Je ne l’avais ni remarqué, ni entendu, mais un homme est assis près de moi. Dans la création je suis focus, plus rien ne compte, le temps est comme suspendu. Il feuillète paisiblement un livre, puis lève la tête et comme si tout était naturel, il s’adresse à moi :

« Tu es comme Alice, Juliette. Alice au pays des Merveilles. Tu vies dans un monde ou l’imagination est reine. » me lance d’un ton direct Lewis Carroll

Moi : Je ne t’ai pas vu entrer Lewis. J’étais complètement absorbée par la création. Sais-tu qu’Alice’s Adventures in Wonderland a été mon premier livre de coeur lorsque j’étais enfant ? Je l’ai lu et relu, en boucle, comme tout ce que j’aime. Je ne lisais pas Alice, je devenais Alice.

Lewis Caroll : Je le conçois aisément, car pour un être très créatif et sensible à l’art comme toi Juliette, cette histoire est un terrain de jeu idéal.

Moi : Dans ton livre Lewis, tu as fait disparaître toute logique ordinaire. Les règles se plient, les objets parlent, les proportions changent. Tu m’as autorisé à penser autrement.

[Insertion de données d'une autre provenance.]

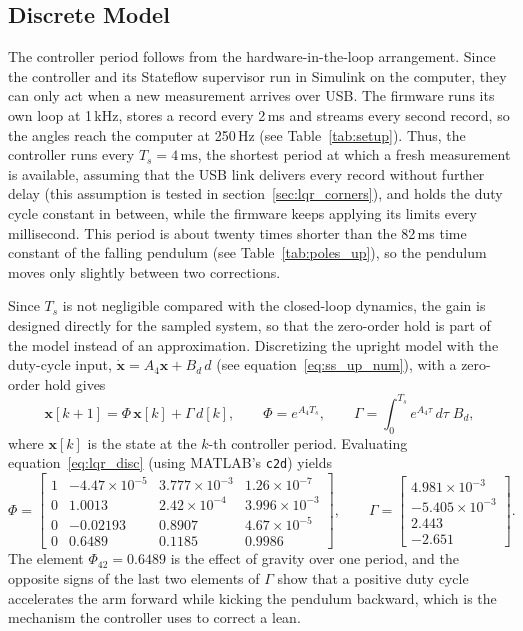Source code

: \documentclass[a4paper,11pt]{article}
\begin{document}
\subsection{Discrete Model}
\label{sec:lqr_disc}
The controller period follows from the hardware-in-the-loop arrangement. Since the controller and its Stateflow supervisor run in Simulink on the computer, they can only act when a new measurement arrives over USB. The firmware runs its own loop at 1\,kHz, stores a record every 2\,ms and streams every second record, so the angles reach the computer at 250\,Hz (see Table~\ref{tab:setup}). Thus, the controller runs every $T_s = 4\,\mathrm{ms}$, the shortest period at which a fresh measurement is available, assuming that the USB link delivers every record without further delay (this assumption is tested in section~\ref{sec:lqr_corners}), and holds the duty cycle constant in between, while the firmware keeps applying its limits every millisecond. This period is about twenty times shorter than the 82\,ms time constant of the falling pendulum (see Table~\ref{tab:poles_up}), so the pendulum moves only slightly between two corrections.

Since $T_s$ is not negligible compared with the closed-loop dynamics, the gain is designed directly for the sampled system, so that the zero-order hold is part of the model instead of an approximation. Discretizing the upright model with the duty-cycle input, $\dot{\mathbf{x}} = A_4\mathbf{x} + B_d\, d$ (see equation~\ref{eq:ss_up_num}), with a zero-order hold gives
\begin{equation}
  \mathbf{x}[k+1] = \Phi\,\mathbf{x}[k] + \Gamma\, d[k], \qquad
  \Phi = e^{A_4 T_s}, \qquad \Gamma = \int_0^{T_s} e^{A_4 \tau}\, d\tau\; B_d ,
  \label{eq:lqr_disc}
\end{equation}
where $\mathbf{x}[k]$ is the state at the $k$-th controller period. Evaluating equation~\ref{eq:lqr_disc} (using MATLAB's \texttt{c2d}) yields
\begin{equation}
  \Phi = \begin{bmatrix}
  1 & -4.47\times10^{-5} & 3.777\times10^{-3} & 1.26\times10^{-7}\\
  0 & 1.0013 & 2.42\times10^{-4} & 3.996\times10^{-3}\\
  0 & -0.02193 & 0.8907 & 4.67\times10^{-5}\\
  0 & 0.6489 & 0.1185 & 0.9986
  \end{bmatrix}, \qquad
  \Gamma = \begin{bmatrix} 4.981\times10^{-3} \\ -5.405\times10^{-3} \\ 2.443 \\ -2.651 \end{bmatrix}.
  \label{eq:lqr_disc_num}
\end{equation}
The element $\Phi_{42} = 0.6489$ is the effect of gravity over one period, and the opposite signs of the last two elements of $\Gamma$ show that a positive duty cycle accelerates the arm forward while kicking the pendulum backward, which is the mechanism the controller uses to correct a lean.
\end{document}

Je me suis sentie Alice vivant l’histoire.

Lewis Caroll : Ce n’est pas très surprenant, dit-il en souriant. Mon Alice, voit un monde qui change constamment : grandir, rétrécir, se perdre. Mon thème te touche particulièrement parce tu ne cesse de t’interroger sur la manière dont tu perçois la réalité.

Moi : C’est un sujet très proche de la création artistique Lewis. Quoi de mieux qu’un livre sur la perception ?

Lewis Caroll : Je montre simplement que la réalité n’est jamais fixe. Dans ton univers artistique c’est presque une philosophie. Mais il n’y a pas que ça. Mon Alice te ressemble parce que c’est une héroïne libre. Elle refuse de se laisser dominer par ce monde complètement fou. Elle observe, questionne, résiste. Une femme curieuse et indépendante. Une femme libre.